Notes on Assumptions and Dependencies Across Applications
- Data and domain generalization: Performance may degrade across hospitals, devices, and time due to practice heterogeneity and instrument availability changes; requires domain adaptation and ongoing validation.
- Annotation quality: Human labeling errors are mitigated but not eliminated; human-in-the-loop review remains important for clinical deployments.
- Metric choice: Macro-F and Edit-score are appropriate starting points for steps; instrument recognition needs improved temporal metrics for multi-label volatility; clinical relevance must guide metric selection.
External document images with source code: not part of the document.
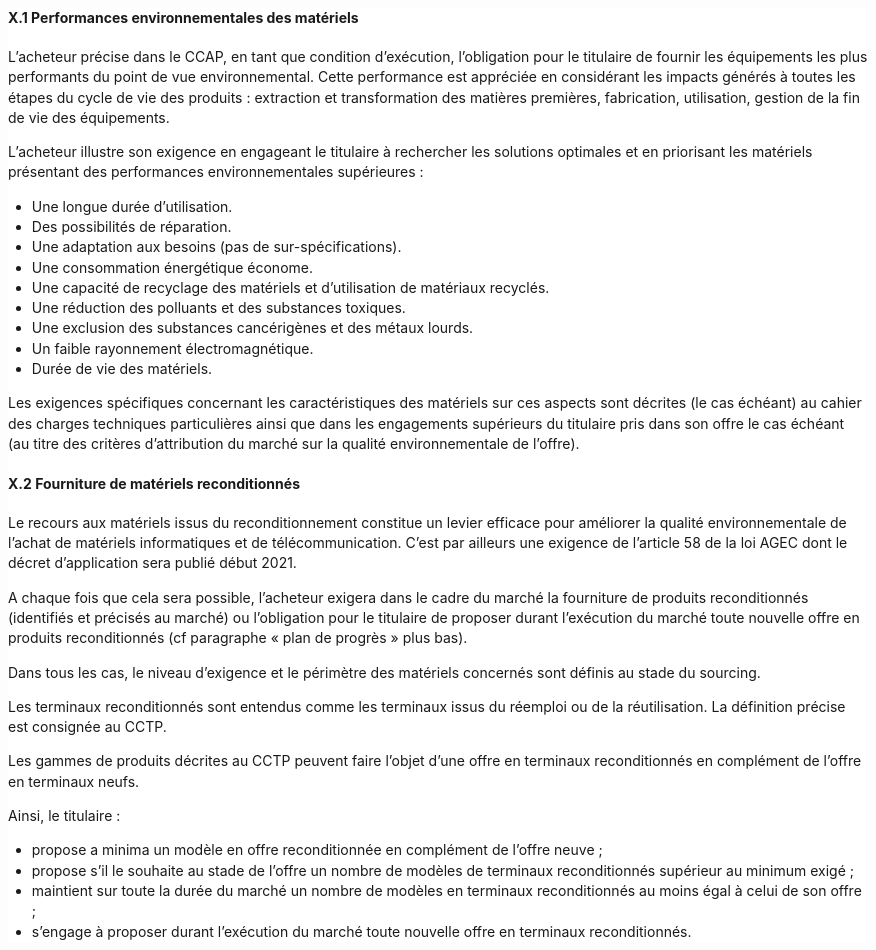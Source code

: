 #### X.1 Performances environnementales des matériels

L’acheteur précise dans le CCAP, en tant que condition d’exécution, l’obligation pour le titulaire de fournir les équipements les plus performants du point de vue environnemental. Cette performance est appréciée en considérant les impacts générés à toutes les étapes du cycle de vie des produits : extraction et transformation des matières premières, fabrication, utilisation, gestion de la fin de vie des équipements.

L’acheteur illustre son exigence en engageant le titulaire à rechercher les solutions optimales et en priorisant les matériels présentant des performances environnementales supérieures : 
-	Une longue durée d’utilisation.
-	Des possibilités de réparation.
-	Une adaptation aux besoins (pas de sur-spécifications).
-	Une consommation énergétique économe.
-	Une capacité de recyclage des matériels et d’utilisation de matériaux recyclés.
-	Une réduction des polluants et des substances toxiques.
-	Une exclusion des substances cancérigènes et des métaux lourds.
-	Un faible rayonnement électromagnétique.
-	Durée de vie des matériels.

Les exigences spécifiques concernant les caractéristiques des matériels sur ces aspects sont décrites (le cas échéant) au cahier des charges techniques particulières ainsi que dans les engagements supérieurs du titulaire pris dans son offre le cas échéant (au titre des critères d’attribution du marché sur la qualité environnementale de l’offre).

#### X.2 Fourniture de matériels reconditionnés

Le recours aux matériels issus du reconditionnement constitue un levier efficace pour améliorer la qualité environnementale de l’achat de matériels informatiques et de télécommunication. C’est par ailleurs une exigence de l’article 58 de la loi AGEC dont le décret d’application sera publié début 2021.

A chaque fois que cela sera possible, l’acheteur exigera dans le cadre du marché la fourniture de produits reconditionnés (identifiés et précisés au marché) ou l’obligation pour le titulaire de proposer durant l’exécution du marché toute nouvelle offre en produits reconditionnés (cf paragraphe « plan de progrès » plus bas).

Dans tous les cas, le niveau d’exigence et le périmètre des matériels concernés sont définis au stade du sourcing.

Les terminaux reconditionnés sont entendus comme les terminaux issus du réemploi ou de la réutilisation. La définition précise est consignée au CCTP.

Les gammes de produits décrites au CCTP peuvent faire l’objet d’une offre en terminaux reconditionnés en complément de l’offre en terminaux neufs.

Ainsi, le titulaire :
-	propose a minima un modèle en offre reconditionnée en complément de l’offre neuve ;
-	propose s’il le souhaite au stade de l’offre un nombre de modèles de terminaux reconditionnés supérieur au minimum exigé ;
-	maintient sur toute la durée du marché un nombre de modèles en terminaux reconditionnés au moins égal à celui de son offre ;
-	s’engage à proposer durant l’exécution du marché toute nouvelle offre en terminaux reconditionnés.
- Real-time constraints: Online models must meet latency targets; robustness under occlusion, distortion, and frequent instrument/step switching is critical.
- Regulatory and governance: Clinical decision support requires regulatory approval, rigorous validation, transparency (BIAS guidelines), consent and de-identification processes, and cybersecurity controls.
- Human factors and UI: Acceptance by OR teams depends on clear interfaces, minimal cognitive load, and reliable alerts; design must consider different roles and workflows.
- Integration: EHR interoperability (HL7/FHIR), device API access, and hospital IT policies are essential for end-to-end solutions.